Mon | Sep 15, 2025

New York’s commuter rail system averts possible strike as unions ask Trump for help

Published:Monday | September 15, 2025 | 2:54 PM
An Atlantic Terminal bound LIRR train arrives at the Nostrand Avenue station, July 9, 2017, in New York.
An Atlantic Terminal bound LIRR train arrives at the Nostrand Avenue station, July 9, 2017, in New York.

NEW YORK (AP) — A potential strike has been averted that could have shut down the nation’s largest commuter rail system this week.

Unionised workers for the Long Island Railroad announced they voted overwhelmingly Monday to authorize their labour leaders to call a strike if an agreement on a new contract isn’t reached.

But officials representing locomotive engineers, machinists, signalmen and other train workers said they’ve also asked President Donald Trump to intercede by forming an emergency board that delays the potential for a strike at least for a few more months.

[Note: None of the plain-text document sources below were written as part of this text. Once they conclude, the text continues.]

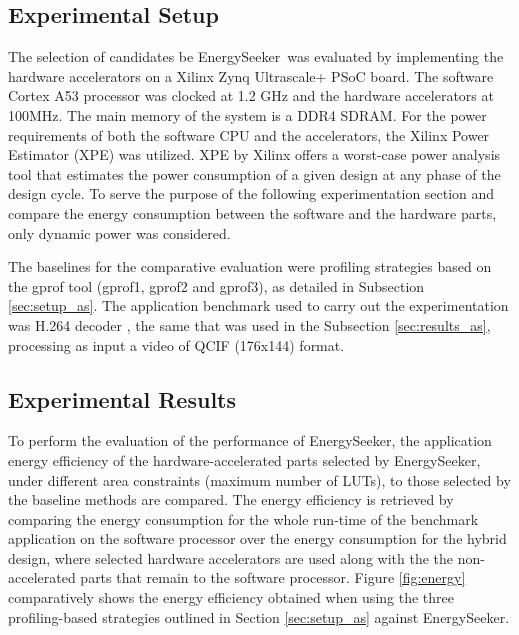 \documentclass[]{usiinfthesis}
\newcommand{\eseeker}{{EnergySeeker}}
\begin{document}

\subsection{Experimental Setup}
\label{sec:results_set}

The selection of candidates be \eseeker\ was evaluated by implementing the 
hardware accelerators on a Xilinx Zynq Ultrascale+ PSoC board. The software 
Cortex A53 processor was clocked at 1.2 GHz and the hardware accelerators at 100MHz.
The main memory of the system is a DDR4 SDRAM.
For the power requirements of both the software CPU and the accelerators, the Xilinx
Power Estimator (XPE) \cite{XpeSep19} was utilized. XPE by Xilinx offers a worst-case
power analysis tool that estimates the power consumption of a given design at any 
phase of the design cycle. To serve the purpose of the following experimentation section
and compare the energy consumption between the software and the hardware parts, only dynamic 
power was considered. \par 

The baselines for the comparative evaluation were profiling strategies based on the 
gprof tool (gprof1, gprof2 and gprof3), as detailed in Subsection \ref{sec:setup_as}. 
The application benchmark used to carry out the experimentation was H.264 decoder 
\cite{LiuFeb16}, the same that was used in the Subsection \ref{sec:results_as}, processing 
as input a video of QCIF (176x144) format.


\subsection{Experimental Results}
\label{sec:results_es}


To perform the evaluation of the performance of \eseeker, the application energy efficiency of the 
hardware-accelerated parts selected by \eseeker, under different area constraints (maximum number of 
LUTs), to those selected by the baseline methods are compared.
The energy efficiency is retrieved by comparing the energy consumption for the whole run-time of the 
benchmark application on the software processor over the energy consumption for the hybrid design, where 
selected hardware accelerators are used along with the the non-accelerated parts that remain to the  
software processor. Figure \ref{fig:energy} comparatively shows the energy efficiency obtained when using 
the three profiling-based strategies outlined in Section \ref{sec:setup_as} against \eseeker.\par
\end{document}
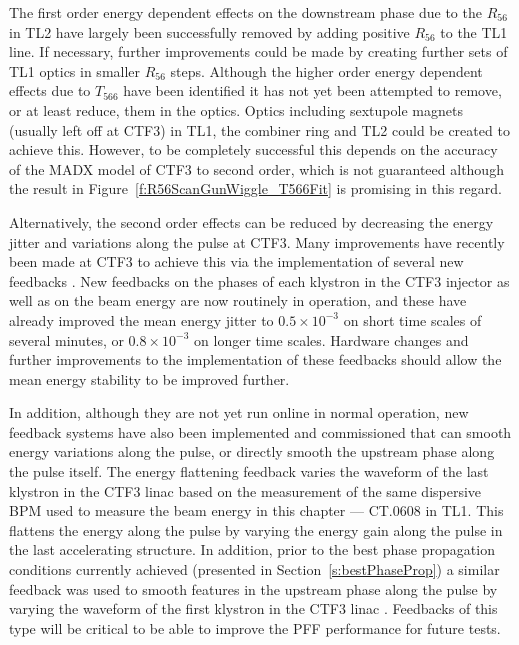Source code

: The first order energy dependent effects on the downstream phase due to the \(R_{56}\) in TL2 have largely been successfully removed by adding positive \(R_{56}\) to the TL1 line. If necessary, further improvements could be made by creating further sets of TL1 optics in smaller \(R_{56}\) steps. 
Although the higher order energy dependent effects due to \(T_{566}\) have been identified it has not yet been attempted to remove, or at least reduce, them in the optics. Optics including sextupole magnets (usually left off at CTF3) in TL1, the combiner ring and TL2 could be created to achieve this. However, to be completely successful this depends on the accuracy of the MADX model of CTF3 to second order, which is not guaranteed although the result in Figure~\ref{f:R56ScanGunWiggle_T566Fit} is promising in this regard.

Alternatively, the second order effects can be reduced by decreasing the energy jitter and variations along the pulse at CTF3. Many improvements have recently been made at CTF3 to achieve this via the implementation of several new feedbacks \cite{lukasIPAC16}. New feedbacks on the phases of each klystron in the CTF3 injector as well as on the beam energy are now routinely in operation, and these have already improved the mean energy jitter to \(0.5\times10^{-3}\) on short time scales of several minutes, or \(0.8\times10^{-3}\) on longer time scales. Hardware changes and further improvements to the implementation of these feedbacks should allow the mean energy stability to be improved further.

In addition, although they are not yet run online in normal operation, new feedback systems have also been implemented and commissioned that can smooth energy variations along the pulse, or directly smooth the upstream phase along the pulse itself. The energy flattening feedback \cite{tobiasPriv} varies the waveform of the last klystron in the CTF3 linac based on the measurement of the same dispersive BPM used to measure the beam energy in this chapter --- CT.0608 in TL1. This flattens the energy along the pulse by varying the energy gain along the pulse in the last accelerating structure. In addition, prior to the best phase propagation conditions currently achieved (presented in Section~\ref{s:bestPhaseProp}) a similar feedback was used to smooth features in the upstream phase along the pulse by varying the waveform of the first klystron in the CTF3 linac \cite{davideThesis}.
 Feedbacks of this type will be critical to be able to improve the PFF performance for future tests.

Union leaders said the earliest a strike could happen is in January while the Presidential Emergency Board, once formed, reviews the contract dispute and presents its recommendations.

A strike, which could have happened as early as Thursday under federal rules, would have impacted some 250,000 riders who ride the LIRR to work each day to and from New York City and its eastern suburbs.

A work stoppage would have also thrown a wrench in the Ryder Cup, which begins September 26.

The three-day men’s golf tournament between players from the US and Europe is expected to bring 225,000 spectators to Bethpage State Park in Farmingdale on Long Island.

“This action does not mean a strike won’t happen, but it does mean it won’t happen now,” said Gil Lang, general chairman for the union representing LIRR locomotive engineers, at a news conference at the union’s office in Manhattan on Monday.

“We will continue to be the adults in the room,” he added. “A strike is the last thing we want, and we’ll do everything we can to avoid that.”

The Metropolitan Transportation Authority, which oversees the LIRR and other area transit systems, dismissed the union’s announcement as a “cynical delay” that “serves no one.”